Give back all the entries below. Omit none of them.

☆ ☆ ☆

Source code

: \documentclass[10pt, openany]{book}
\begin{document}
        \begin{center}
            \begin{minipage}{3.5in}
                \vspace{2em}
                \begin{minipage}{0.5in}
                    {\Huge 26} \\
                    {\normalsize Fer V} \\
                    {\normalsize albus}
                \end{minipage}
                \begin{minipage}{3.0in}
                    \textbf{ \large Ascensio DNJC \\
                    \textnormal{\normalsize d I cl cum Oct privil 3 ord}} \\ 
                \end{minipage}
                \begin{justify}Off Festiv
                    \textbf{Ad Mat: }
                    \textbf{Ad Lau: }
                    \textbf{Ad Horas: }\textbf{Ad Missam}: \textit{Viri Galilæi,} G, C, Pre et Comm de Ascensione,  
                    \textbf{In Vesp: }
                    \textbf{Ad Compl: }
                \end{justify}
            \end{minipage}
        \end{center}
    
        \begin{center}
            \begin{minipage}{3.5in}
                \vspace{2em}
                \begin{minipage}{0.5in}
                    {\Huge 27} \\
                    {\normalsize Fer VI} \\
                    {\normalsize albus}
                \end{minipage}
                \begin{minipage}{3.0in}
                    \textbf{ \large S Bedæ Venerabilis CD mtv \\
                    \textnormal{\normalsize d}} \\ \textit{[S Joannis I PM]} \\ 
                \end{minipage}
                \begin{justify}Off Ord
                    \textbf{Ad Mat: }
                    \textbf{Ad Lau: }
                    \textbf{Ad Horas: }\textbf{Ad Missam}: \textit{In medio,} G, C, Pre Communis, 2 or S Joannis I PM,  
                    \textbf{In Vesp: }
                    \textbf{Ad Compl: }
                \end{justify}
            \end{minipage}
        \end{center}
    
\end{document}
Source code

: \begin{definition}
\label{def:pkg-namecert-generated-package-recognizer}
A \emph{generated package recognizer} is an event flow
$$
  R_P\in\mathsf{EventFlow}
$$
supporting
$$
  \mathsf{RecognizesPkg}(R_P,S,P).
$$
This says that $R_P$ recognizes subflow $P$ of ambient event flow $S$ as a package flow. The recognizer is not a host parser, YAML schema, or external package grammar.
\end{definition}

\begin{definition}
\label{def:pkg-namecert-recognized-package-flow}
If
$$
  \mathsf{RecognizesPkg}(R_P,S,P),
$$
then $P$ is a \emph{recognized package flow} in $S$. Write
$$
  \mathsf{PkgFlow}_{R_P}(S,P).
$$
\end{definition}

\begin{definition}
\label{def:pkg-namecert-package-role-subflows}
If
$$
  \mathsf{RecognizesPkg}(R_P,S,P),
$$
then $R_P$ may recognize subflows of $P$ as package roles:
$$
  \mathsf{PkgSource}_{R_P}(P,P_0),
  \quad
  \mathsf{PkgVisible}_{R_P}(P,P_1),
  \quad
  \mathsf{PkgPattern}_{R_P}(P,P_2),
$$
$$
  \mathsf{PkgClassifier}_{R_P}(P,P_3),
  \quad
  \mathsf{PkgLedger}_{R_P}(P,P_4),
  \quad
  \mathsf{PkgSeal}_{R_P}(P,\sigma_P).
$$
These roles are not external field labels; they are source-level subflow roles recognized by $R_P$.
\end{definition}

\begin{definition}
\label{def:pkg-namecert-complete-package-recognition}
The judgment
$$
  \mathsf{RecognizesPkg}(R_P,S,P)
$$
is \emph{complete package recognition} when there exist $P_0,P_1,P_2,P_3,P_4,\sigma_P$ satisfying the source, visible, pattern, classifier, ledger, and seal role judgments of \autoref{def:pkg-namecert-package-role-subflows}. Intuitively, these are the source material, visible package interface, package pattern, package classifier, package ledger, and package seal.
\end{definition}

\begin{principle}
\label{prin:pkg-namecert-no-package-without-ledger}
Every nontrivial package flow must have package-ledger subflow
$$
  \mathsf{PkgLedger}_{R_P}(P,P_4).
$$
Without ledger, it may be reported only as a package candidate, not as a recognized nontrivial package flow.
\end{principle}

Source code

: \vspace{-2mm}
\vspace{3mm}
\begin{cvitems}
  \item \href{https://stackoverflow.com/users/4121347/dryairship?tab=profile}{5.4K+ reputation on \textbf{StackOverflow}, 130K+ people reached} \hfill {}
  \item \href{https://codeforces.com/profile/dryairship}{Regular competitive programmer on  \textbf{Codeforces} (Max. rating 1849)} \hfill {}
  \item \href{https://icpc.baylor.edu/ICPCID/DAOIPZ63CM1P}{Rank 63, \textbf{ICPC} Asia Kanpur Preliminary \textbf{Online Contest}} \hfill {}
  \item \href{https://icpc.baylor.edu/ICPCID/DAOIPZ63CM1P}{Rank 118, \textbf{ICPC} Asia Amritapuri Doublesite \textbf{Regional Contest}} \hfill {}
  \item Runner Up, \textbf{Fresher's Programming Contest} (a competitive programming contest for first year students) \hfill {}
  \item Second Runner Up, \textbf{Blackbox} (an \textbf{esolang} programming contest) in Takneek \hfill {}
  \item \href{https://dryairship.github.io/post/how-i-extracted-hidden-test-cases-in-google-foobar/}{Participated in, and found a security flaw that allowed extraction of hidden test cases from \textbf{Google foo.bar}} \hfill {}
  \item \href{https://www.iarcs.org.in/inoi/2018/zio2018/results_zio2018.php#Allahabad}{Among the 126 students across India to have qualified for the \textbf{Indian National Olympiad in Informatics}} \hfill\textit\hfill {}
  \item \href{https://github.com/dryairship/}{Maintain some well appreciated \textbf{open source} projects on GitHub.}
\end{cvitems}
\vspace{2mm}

☆ ☆ ☆

- _Your solution_
Source code

: \documentclass[10pt, openany]{book}
\begin{document}
        \begin{center}
            \begin{minipage}{3.5in}
                \vspace{2em}
                \begin{minipage}{0.5in}
                    {\Huge 26} \\
                    {\normalsize Fer V} \\
                    {\normalsize albus}
                \end{minipage}
                \begin{minipage}{3.0in}
                    \textbf{ \large Ascensio DNJC \\
                    \textnormal{\normalsize d I cl cum Oct privil 3 ord}} \\ 
                \end{minipage}
                \begin{justify}Off Festiv
                    \textbf{Ad Mat: }
                    \textbf{Ad Lau: }
                    \textbf{Ad Horas: }\textbf{Ad Missam}: \textit{Viri Galilæi,} G, C, Pre et Comm de Ascensione,  
                    \textbf{In Vesp: }
                    \textbf{Ad Compl: }
                \end{justify}
            \end{minipage}
        \end{center}
    
        \begin{center}
            \begin{minipage}{3.5in}
                \vspace{2em}
                \begin{minipage}{0.5in}
                    {\Huge 27} \\
                    {\normalsize Fer VI} \\
                    {\normalsize albus}
                \end{minipage}
                \begin{minipage}{3.0in}
                    \textbf{ \large S Bedæ Venerabilis CD mtv \\
                    \textnormal{\normalsize d}} \\ \textit{[S Joannis I PM]} \\ 
                \end{minipage}
                \begin{justify}Off Ord
                    \textbf{Ad Mat: }
                    \textbf{Ad Lau: }
                    \textbf{Ad Horas: }\textbf{Ad Missam}: \textit{In medio,} G, C, Pre Communis, 2 or S Joannis I PM,  
                    \textbf{In Vesp: }
                    \textbf{Ad Compl: }
                \end{justify}
            \end{minipage}
        \end{center}
    
\end{document}
Source code

: \begin{definition}
\label{def:pkg-namecert-generated-package-recognizer}
A \emph{generated package recognizer} is an event flow
$$
  R_P\in\mathsf{EventFlow}
$$
supporting
$$
  \mathsf{RecognizesPkg}(R_P,S,P).
$$
This says that $R_P$ recognizes subflow $P$ of ambient event flow $S$ as a package flow. The recognizer is not a host parser, YAML schema, or external package grammar.
\end{definition}

\begin{definition}
\label{def:pkg-namecert-recognized-package-flow}
If
$$
  \mathsf{RecognizesPkg}(R_P,S,P),
$$
then $P$ is a \emph{recognized package flow} in $S$. Write
$$
  \mathsf{PkgFlow}_{R_P}(S,P).
$$
\end{definition}

\begin{definition}
\label{def:pkg-namecert-package-role-subflows}
If
$$
  \mathsf{RecognizesPkg}(R_P,S,P),
$$
then $R_P$ may recognize subflows of $P$ as package roles:
$$
  \mathsf{PkgSource}_{R_P}(P,P_0),
  \quad
  \mathsf{PkgVisible}_{R_P}(P,P_1),
  \quad
  \mathsf{PkgPattern}_{R_P}(P,P_2),
$$
$$
  \mathsf{PkgClassifier}_{R_P}(P,P_3),
  \quad
  \mathsf{PkgLedger}_{R_P}(P,P_4),
  \quad
  \mathsf{PkgSeal}_{R_P}(P,\sigma_P).
$$
These roles are not external field labels; they are source-level subflow roles recognized by $R_P$.
\end{definition}

\begin{definition}
\label{def:pkg-namecert-complete-package-recognition}
The judgment
$$
  \mathsf{RecognizesPkg}(R_P,S,P)
$$
is \emph{complete package recognition} when there exist $P_0,P_1,P_2,P_3,P_4,\sigma_P$ satisfying the source, visible, pattern, classifier, ledger, and seal role judgments of \autoref{def:pkg-namecert-package-role-subflows}. Intuitively, these are the source material, visible package interface, package pattern, package classifier, package ledger, and package seal.
\end{definition}

\begin{principle}
\label{prin:pkg-namecert-no-package-without-ledger}
Every nontrivial package flow must have package-ledger subflow
$$
  \mathsf{PkgLedger}_{R_P}(P,P_4).
$$
Without ledger, it may be reported only as a package candidate, not as a recognized nontrivial package flow.
\end{principle}

Source code

: \vspace{-2mm}
\vspace{3mm}
\begin{cvitems}
  \item \href{https://stackoverflow.com/users/4121347/dryairship?tab=profile}{5.4K+ reputation on \textbf{StackOverflow}, 130K+ people reached} \hfill {}
  \item \href{https://codeforces.com/profile/dryairship}{Regular competitive programmer on  \textbf{Codeforces} (Max. rating 1849)} \hfill {}
  \item \href{https://icpc.baylor.edu/ICPCID/DAOIPZ63CM1P}{Rank 63, \textbf{ICPC} Asia Kanpur Preliminary \textbf{Online Contest}} \hfill {}
  \item \href{https://icpc.baylor.edu/ICPCID/DAOIPZ63CM1P}{Rank 118, \textbf{ICPC} Asia Amritapuri Doublesite \textbf{Regional Contest}} \hfill {}
  \item Runner Up, \textbf{Fresher's Programming Contest} (a competitive programming contest for first year students) \hfill {}
  \item Second Runner Up, \textbf{Blackbox} (an \textbf{esolang} programming contest) in Takneek \hfill {}
  \item \href{https://dryairship.github.io/post/how-i-extracted-hidden-test-cases-in-google-foobar/}{Participated in, and found a security flaw that allowed extraction of hidden test cases from \textbf{Google foo.bar}} \hfill {}
  \item \href{https://www.iarcs.org.in/inoi/2018/zio2018/results_zio2018.php#Allahabad}{Among the 126 students across India to have qualified for the \textbf{Indian National Olympiad in Informatics}} \hfill\textit\hfill {}
  \item \href{https://github.com/dryairship/}{Maintain some well appreciated \textbf{open source} projects on GitHub.}
\end{cvitems}
\vspace{2mm}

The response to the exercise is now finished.